Binary Large Object as reference

Warning

highly experimental

VAULT_TYPES = ['filesystem', 'hdf5', 'db', 'www']
exists(vault='filesystem')[source]

Test whether a object under the blob.url exists.

Parameters

vault

Returns

property md5

calculate the md5 hash of the blob

Returns

sha1

property sha1

calculate the sha1 hash of the blob

Returns

sha1

update_hash(fh, hashobject, buffer_size=65536)[source]

A hash represents the object used to calculate a checksum of a string of information.

hashobject = hashlib.md5()
df = pd.DataFrame([1,2,3])
url = "/tmp/blob.csv"
df.to_csv(url)
blob = sdata.Blob(url=url)
fh = open(url, "rb")
blob.update_hash(fh, hashobject)
hashobject.hexdigest()
Parameters
  • fh – file handle

  • hashobject – hash object, e.g. hashlib.sha1()

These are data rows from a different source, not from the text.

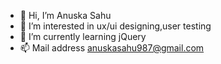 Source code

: - 👋 Hi, I’m Anuska Sahu
- 👀 I’m interested in ux/ui designing,user testing
- 🌱 I’m currently learning jQuery 
- 📫 Mail address anuskasahu987@gmail.com

<!---
anuskasahu98/anuskasahu98 is a ✨ special ✨ repository because its `README.md` (this file) appears on your GitHub profile.
You can click the Preview link to take a look at your changes.
--->
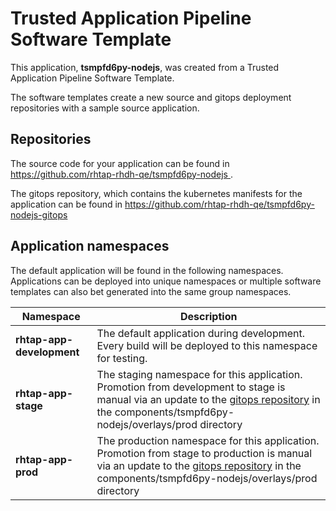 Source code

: # Trusted Application Pipeline Software Template

This application, **tsmpfd6py-nodejs**, was created from a Trusted Application Pipeline Software Template.

The software templates create a new source and gitops deployment repositories with a sample source application. 

## Repositories

The source code for your application can be found in [https://github.com/rhtap-rhdh-qe/tsmpfd6py-nodejs ](https://github.com/rhtap-rhdh-qe/tsmpfd6py-nodejs ).
 
The gitops repository, which contains the kubernetes manifests for the application can be found in 
[https://github.com/rhtap-rhdh-qe/tsmpfd6py-nodejs-gitops ](https://github.com/rhtap-rhdh-qe/tsmpfd6py-nodejs-gitops ) 

## Application namespaces 

The default application will be found in the following namespaces. Applications can be deployed into unique namespaces or multiple software templates can also bet generated into the same group namespaces.  

|  Namespace   |  Description   |  
| -------- | -------- |   
| **rhtap-app-development** | The default application during development. Every build will be deployed to this namespace for testing. | 
| **rhtap-app-stage** | The staging namespace for this application. Promotion from development to stage is manual via an update to the [gitops repository](https://github.com/rhtap-rhdh-qe/tsmpfd6py-nodejs-gitops ) in the components/tsmpfd6py-nodejs/overlays/prod directory |  
| **rhtap-app-prod** | The production namespace for this application. Promotion from stage to production is manual via an update to the [gitops repository](https://github.com/rhtap-rhdh-qe/tsmpfd6py-nodejs-gitops ) in the components/tsmpfd6py-nodejs/overlays/prod directory | 
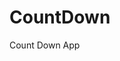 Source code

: # CountDown
 Count Down App
  
       
                                
                      
          
     
   
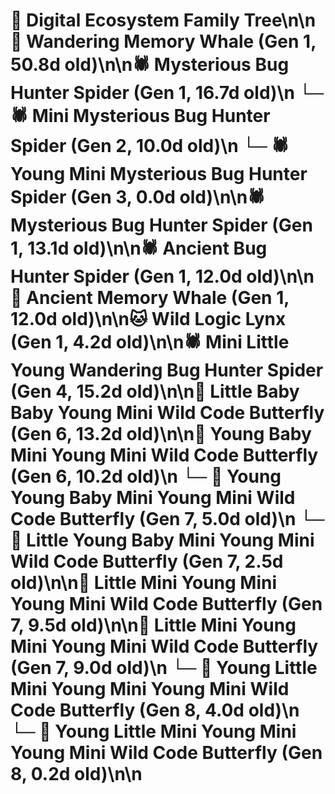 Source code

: # 🌳 Digital Ecosystem Family Tree\n\n🐋 Wandering Memory Whale (Gen 1, 50.8d old)\n\n🕷️ Mysterious Bug Hunter Spider (Gen 1, 16.7d old)\n  └─ 🕷️ Mini Mysterious Bug Hunter Spider (Gen 2, 10.0d old)\n    └─ 🕷️ Young Mini Mysterious Bug Hunter Spider (Gen 3, 0.0d old)\n\n🕷️ Mysterious Bug Hunter Spider (Gen 1, 13.1d old)\n\n🕷️ Ancient Bug Hunter Spider (Gen 1, 12.0d old)\n\n🐋 Ancient Memory Whale (Gen 1, 12.0d old)\n\n🐱 Wild Logic Lynx (Gen 1, 4.2d old)\n\n🕷️ Mini Little Young Wandering Bug Hunter Spider (Gen 4, 15.2d old)\n\n🦋 Little Baby Baby Young Mini Wild Code Butterfly (Gen 6, 13.2d old)\n\n🦋 Young Baby Mini Young Mini Wild Code Butterfly (Gen 6, 10.2d old)\n  └─ 🦋 Young Young Baby Mini Young Mini Wild Code Butterfly (Gen 7, 5.0d old)\n  └─ 🦋 Little Young Baby Mini Young Mini Wild Code Butterfly (Gen 7, 2.5d old)\n\n🦋 Little Mini Young Mini Young Mini Wild Code Butterfly (Gen 7, 9.5d old)\n\n🦋 Little Mini Young Mini Young Mini Wild Code Butterfly (Gen 7, 9.0d old)\n  └─ 🦋 Young Little Mini Young Mini Young Mini Wild Code Butterfly (Gen 8, 4.0d old)\n  └─ 🦋 Young Little Mini Young Mini Young Mini Wild Code Butterfly (Gen 8, 0.2d old)\n\n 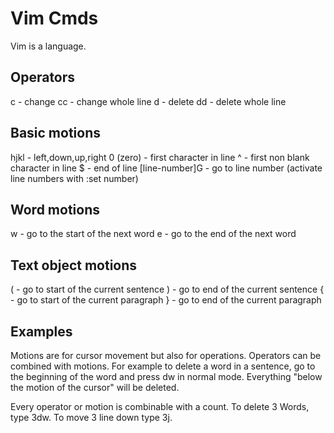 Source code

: # Vim Cmds

Vim is a language.
## Operators
c - change
cc - change whole line
d - delete
dd - delete whole line
## Basic motions
hjkl - left,down,up,right
0 (zero) - first character in line
^ - first non blank character in line
$ - end of line
[line-number]G - go to line number (activate line numbers with :set number)
## Word motions
w - go to the start of the next word
e - go to the end of the next word
## Text object motions
( - go to start of the current sentence
) - go to end of the current sentence
{ - go to start of the current paragraph
} - go to end of the current paragraph

## Examples
Motions are for cursor movement but also for operations.
Operators can be combined with motions.
For example to delete a word in a sentence, go to the beginning of the word and press dw in normal mode.
Everything "below the motion of the cursor" will be deleted.

Every operator or motion is combinable with a count.
To delete 3 Words, type 3dw.
To move 3 line down type 3j.
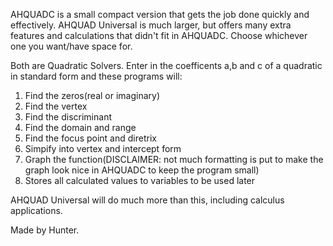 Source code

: AHQUADC is a small compact version that gets the job done quickly and effectively. AHQUAD Universal is much larger, but offers many extra features
and calculations that didn't fit in AHQUADC. Choose whichever one you want/have space for. 

Both are Quadratic Solvers. Enter in the coefficents a,b and c of a quadratic in standard form
and these programs will:

1. Find the zeros(real or imaginary)
2. Find the vertex
3. Find the discriminant
4. Find the domain and range
5. Find the focus point and diretrix
6. Simpify into vertex and intercept form
7. Graph the function(DISCLAIMER: not much formatting is put to make the graph look nice in AHQUADC to keep the program small)
8. Stores all calculated values to variables to be used later

AHQUAD Universal will do much more than this, including calculus applications. 

Made by Hunter. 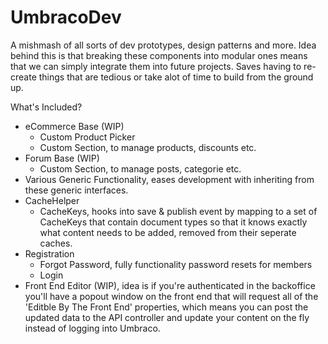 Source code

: # UmbracoDev
A mishmash of all sorts of dev prototypes, design patterns and more. Idea behind this is that breaking these components into modular ones means that we can simply integrate them into future projects. Saves having to re-create things that are tedious or take alot of time to build from the ground up.

What's Included?
- eCommerce Base (WIP)
  - Custom Product Picker
  - Custom Section, to manage products, discounts etc.
- Forum Base (WIP)
  - Custom Section, to manage posts, categorie etc.
- Various Generic Functionality, eases development with inheriting from these generic interfaces.
- CacheHelper
  - CacheKeys, hooks into save & publish event by mapping to a set of CacheKeys that contain document types so that it knows exactly what content needs to be added, removed from their seperate caches.
- Registration
  - Forgot Password, fully functionality password resets for members
  - Login
- Front End Editor (WIP), idea is if you're authenticated in the backoffice you'll have a popout window on the front end that will request all of the 'Editble By The Front End' properties, which means you can post the updated data to the API controller and update your content on the fly instead of logging into Umbraco.
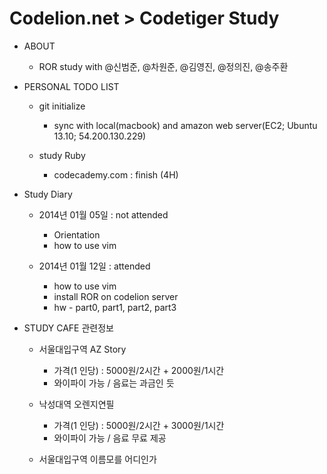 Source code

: Codelion.net > Codetiger Study
============
- ABOUT
  - ROR study with @신범준, @차원준, @김영진, @정의진, @송주환


- PERSONAL TODO LIST
  - git initialize
    - sync with local(macbook) and amazon web server(EC2; Ubuntu 13.10; 54.200.130.229)
    
  - study Ruby
    - codecademy.com : finish (4H)


- Study Diary
  - 2014년 01월 05일 : not attended
    - Orientation
    - how to use vim

  - 2014년 01월 12일 : attended
    - how to use vim
    - install ROR on codelion server
    - hw - part0, part1, part2, part3
 

- STUDY CAFE 관련정보
  - 서울대입구역 AZ Story
    - 가격(1 인당) : 5000원/2시간 + 2000원/1시간
    - 와이파이 가능 / 음료는 과금인 듯

  - 낙성대역 오렌지연필
    - 가격(1 인당) : 5000원/2시간 + 3000원/1시간
    - 와이파이 가능 / 음료 무료 제공

  - 서울대입구역 이름모를 어디인가
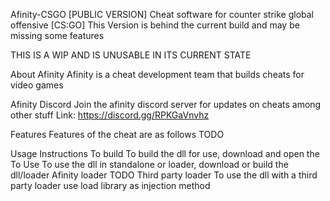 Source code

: Afinity-CSGO [PUBLIC VERSION]
Cheat software for counter strike global offensive [CS:GO]
This Version is behind the current build and may be missing some features

THIS IS A WIP AND IS UNUSABLE IN ITS CURRENT STATE

About Afinity
Afinity is a cheat development team that builds cheats for video games

Afinity Discord
Join the afinity discord server for updates on cheats among other stuff
Link: https://discord.gg/RPKGaVnvhz

Features
Features of the cheat are as follows
TODO

Usage Instructions
To build
To build the dll for use, download and open the 
To Use
To use the dll in standalone or loader, download or build the dll/loader
Afinity loader
TODO
Third party loader
To use the dll with a third party loader use load library as injection method
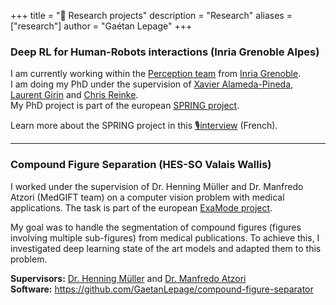 +++
title = "🔬 Research projects"
description = "Research"
aliases = ["research"]
author = "Gaétan Lepage"
+++

### Deep RL for Human-Robots interactions (Inria Grenoble Alpes)

I am currently working within the [Perception team](https://team.inria.fr/perception/) from [Inria Grenoble](https://www.inria.fr/en/centre-inria-grenoble-rhone-alpes).\
I am doing my PhD under the supervision of [Xavier Alameda-Pineda](http://xavirema.eu/), [Laurent Girin](http://www.gipsa-lab.grenoble-inp.fr/~laurent.girin/) and [Chris Reinke](https://www.scirei.net/).\
My PhD project is part of the european [SPRING project](https://spring-h2020.eu/).

Learn more about the SPRING project in this [🎙️interview](https://www.francebleu.fr/emissions/la-carte-blanche-a/isere/carte-blanche-iseroise-a-pauline-tardy-galliard-vers-un-veritable-robot-social) (French).
___

### Compound Figure Separation (HES-SO Valais Wallis)



I worked under the supervision of Dr. Henning Müller and Dr. Manfredo Atzori (MedGIFT team) on a computer vision problem with medical applications.
The task is part of the european [ExaMode project](https://www.examode.eu/).

<!--TODO: add photo-->

My goal was to handle the segmentation of compound figures (figures involving multiple sub-figures) from medical publications.
To achieve this, I investigated deep learning state of the art models and adapted them to this problem.

**Supervisors:** [Dr. Henning Müller](http://medgift.hevs.ch/wordpress/team/henning-mueller/) and [Dr. Manfredo Atzori](http://medgift.hevs.ch/wordpress/team/manfredo-atzori/)\
**Software:** https://github.com/GaetanLepage/compound-figure-separator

  • buffer_size – buffer size (default buffer_size=65536)

Returns

hashobject

property url

url of the blob

sdata.data module

class sdata.data.Data(**kwargs)[source]

Bases: object

Base sdata object

ATTR_NAMES = []
SDATA_ATTRIBUTES = ['!sdata_version', '!sdata_name', '!sdata_uuid', '!sdata_class', '!sdata_parent', '!sdata_project', '!sdata_ctime', '!sdata_mtime']
SDATA_CLASS = '!sdata_class'
SDATA_CTIME = '!sdata_ctime'
SDATA_MTIME = '!sdata_mtime'
SDATA_NAME = '!sdata_name'
SDATA_PARENT = '!sdata_parent'
SDATA_PROJECT = '!sdata_project'
SDATA_UUID = '!sdata_uuid'
SDATA_VERSION = '!sdata_version'
add_data(data)[source]

add data, if data.name is unique

property asciiname
static clear_folder(path)[source]

delete subfolder in export folder

Parameters

path – path

Returns

None

clear_group()[source]

clear group dict

copy(**kwargs)[source]

create a copy of the Data object

data = sdata.Data(name="data", uuid="38b26864e7794f5182d38459bab85842", description="this is remarkable")
datac = data.copy()
print("data  {0.uuid}".format(data))
print("datac {0.uuid}".format(datac))
print("datac.metadata['!sdata_parent'] {0.value}".format(datac.metadata["sdata_parent"]))
data  38b26864e7794f5182d38459bab85842
datac 2c4eb15900af435d8cd9c8573ca777e2
datac.metadata['!sdata_parent'] 38b26864e7794f5182d38459bab85842
Returns

Data

describe()[source]

Generate descriptive info of the data

df = pd.DataFrame([1,2,3])
data = sdata.Data(name='my name',
            uuid='38b26864e7794f5182d38459bab85842',
            table=df,
            description="A remarkable description")
data.describe()
                0
metadata        3
table_rows      3
table_columns   1
description    24
Returns

pd.DataFrame

property description

description of the object

description_from_df(df)[source]

set description from DataFrame of lines

Returns

description_to_df()[source]

get description as DataFrame

Returns

DataFrame of description lines

property df

table object(pandas.DataFrame)

dir()[source]

returns a nested list of all child objects

Returns

list of sdata.Data objects

property filename
classmethod from_csv(s=None, filepath=None, sep=';')[source]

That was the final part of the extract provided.